Friday, September 27, 2013

evening interruptions

One thing I really don't like is strangers (well, even friends who do this become persona non grata after this) stopping by in the evening trying to sell me something (Yes, I will buy those girl scout cookies once they come 100% girl scout flavored) or trying to convince me to join their religion. Now, I have nothing against religion and faith since these can help keep people strong during times of trouble. Having said that, I do not need people on my doorstep trying to convince me that I need to meet their deity.

Side story--In one of the many jobs I have had one of my coworkers, Adam, told Brian and myself that he was getting married. I volunteered to conduct the ceremony as I could easily become ordained. Brian chimed in with "Where, the Church of Latter Day Satanists." That was a good one. It's funny cause I'm evil.

I have developed several strategies to deal with these people:

1) When they ask if I have met their god, I ask if they have met mine and hold up a chicken bone.
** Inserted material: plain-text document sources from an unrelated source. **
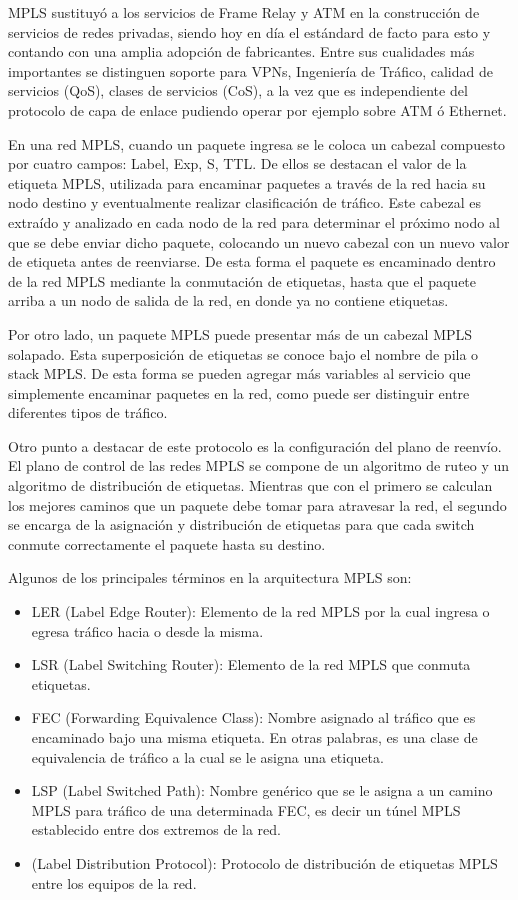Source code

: MPLS sustituy\'o a los servicios de Frame Relay y ATM en la construcci\'on de servicios de redes privadas, siendo hoy en d\'ia el est\'andard de facto para esto y contando con una amplia adopci\'on de fabricantes. Entre sus cualidades m\'as importantes se distinguen soporte para VPNs, Ingeniería de Tráfico, calidad de servicios (QoS), clases de servicios (CoS), a la vez que es independiente del protocolo de capa de enlace pudiendo operar por ejemplo sobre ATM ó Ethernet.

En una red MPLS, cuando un paquete ingresa se le coloca un cabezal compuesto por cuatro campos: Label, Exp, S, TTL. De ellos se destacan el valor de la etiqueta MPLS, utilizada para encaminar paquetes a través de la red hacia su nodo destino y eventualmente realizar clasificación de tr\'afico. Este cabezal es extraído y analizado en cada nodo de la red para determinar el próximo nodo al que se debe enviar dicho paquete, colocando un nuevo cabezal con un nuevo valor de etiqueta antes de reenviarse. De esta forma el paquete es encaminado dentro de la red MPLS mediante la conmutaci\'on de etiquetas, hasta que el paquete arriba a un nodo de salida de la red, en donde ya no contiene etiquetas.

Por otro lado, un paquete MPLS puede presentar más de un cabezal MPLS solapado. Esta superposición de etiquetas se conoce bajo el nombre de pila o stack MPLS. De esta forma se pueden agregar más variables al servicio que simplemente encaminar paquetes en la red, como puede ser distinguir entre diferentes tipos de tráfico.

Otro punto a destacar de este protocolo es la configuración del plano de reenvío. El plano de control de las redes MPLS se compone de un algoritmo de ruteo y un algoritmo de distribución de etiquetas. Mientras que con el primero se calculan los mejores caminos que un paquete debe tomar para atravesar la red, el segundo se encarga de la asignación y distribución de etiquetas para que cada switch conmute correctamente el paquete hasta su destino.

Algunos de los principales términos en la arquitectura MPLS son:

\begin{itemize}
\item LER (Label Edge Router): Elemento de la red MPLS por la cual ingresa o egresa tráfico hacia o desde la misma.
\item LSR (Label Switching Router): Elemento de la red MPLS que conmuta etiquetas.
\item FEC (Forwarding Equivalence Class): Nombre asignado al tráfico que es encaminado bajo una misma etiqueta. En otras palabras, es una clase de equivalencia de tráfico a la cual se le asigna una etiqueta.
\item LSP (Label Switched Path): Nombre genérico que se le asigna a un camino MPLS para tráfico de una determinada FEC, es decir un túnel MPLS establecido entre dos extremos de la red.
\item {} (Label Distribution Protocol): Protocolo de distribución de etiquetas MPLS entre los equipos de la red.
 
\end{itemize}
2) Pick one of these people (you know they never come alone) and start hitting on them. Smile, flirt, ask "How you doing?", do whatever it takes. Just make it obvious what you are doing. Discomfort makes them leave faster.

3) Imitate Julian Beck as Kane from Poltergeist 2. That was one creepy old man what with that toothy smile and his asking "Can I have your little girl?" Okay, that was not what he asked but that is what he was basically doing.

4) Strip naked and announce loudly "I dedicate this body to you, O Lord." Trust me, stripping down all the way will make even the most dedicated of these door to door people flee.

5) Eat the pamphlet they give you right in from of them (making loud noises such as "Yum, oh this so good, Nom Nom"). When done, say "Please, sir, can I have some more?"

6) "Do you sacrifice virgins?" They will answer "NO" in a horrified tone. When they do, reply "Pity" and slam the door in their faces.